Read about operation on sets as taught in schools
A and B are two sets.
 Complementation
Complement of sets A and B is denoted as A\B. A\B has the elements of A excluding the common elements of B. The complement of set A is denoted as A^{c}. A\B = {x : x∈A and x∉B}
 Intersection
Intersection of sets A and B is the set of all elements that belong to both the sets.

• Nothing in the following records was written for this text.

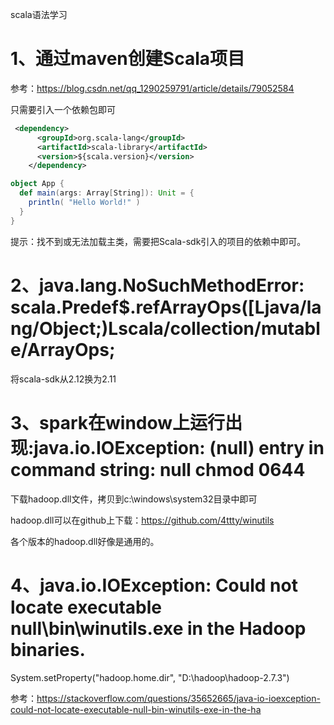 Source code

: scala语法学习



# 1、通过maven创建Scala项目

参考：https://blog.csdn.net/qq_1290259791/article/details/79052584

只需要引入一个依赖包即可

```xml
 <dependency>
      <groupId>org.scala-lang</groupId>
      <artifactId>scala-library</artifactId>
      <version>${scala.version}</version>
    </dependency>
```

```scala
object App {
  def main(args: Array[String]): Unit = {
    println( "Hello World!" )
  }
}
```
提示：找不到或无法加载主类，需要把Scala-sdk引入的项目的依赖中即可。

# 2、java.lang.NoSuchMethodError: scala.Predef$.refArrayOps([Ljava/lang/Object;)Lscala/collection/mutable/ArrayOps;

将scala-sdk从2.12换为2.11

# 3、spark在window上运行出现:java.io.IOException: (null) entry in command string: null chmod 0644

下载hadoop.dll文件，拷贝到c:\windows\system32目录中即可

hadoop.dll可以在github上下载：https://github.com/4ttty/winutils

各个版本的hadoop.dll好像是通用的。

# 4、java.io.IOException: Could not locate executable null\bin\winutils.exe in the Hadoop binaries.


System.setProperty("hadoop.home.dir", "D:\\hadoop\\hadoop-2.7.3")

参考：https://stackoverflow.com/questions/35652665/java-io-ioexception-could-not-locate-executable-null-bin-winutils-exe-in-the-ha

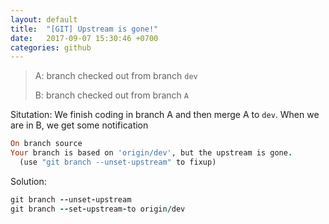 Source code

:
 ```yaml
---
layout: default
title:  "[GIT] Upstream is gone!"
date:   2017-09-07 15:30:46 +0700
categories: github
---
```


> A: branch checked out from branch `dev`
>
> B: branch checked out from branch `A`

Situtation: We finish coding in branch A and then merge A to `dev`. When we are in B, we get some notification
``` ruby
On branch source
Your branch is based on 'origin/dev', but the upstream is gone.
  (use "git branch --unset-upstream" to fixup)

```

Solution:
```ruby
git branch --unset-upstream
git branch --set-upstream-to origin/dev

```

It is represented as A∩B. A∩B = {x : x∈A and x∈B}
 A∩B⊆A
 A∩B⊆B
 A⊆B ⇒ A∩B = A
 A∩A = A
 A∩φ = φ
 A∩B = B∩A
 A\B = A∩B^{c}
 Union
Union of sets A and B is the set of all elements that belong to any the sets. It is represented as A∪B. A∪B = {x : x∈A or x∈B}
 A∪A⊆A
 A∪B = B∪A
 A∪φ = A
 If A⊆C and B⊆C = (A∪B)⊆C
 Distributive Laws:
 A∩(B∪C) = (A∩B)∪(A∩C)
 A∪(B∩C) = (A∪B)∩(A∪C)
 De Morgan's Laws:
 (B∪C)^{c} = B^{c}∩C^{c}
 (B∩C)^{c} = B^{c}∪C^{c}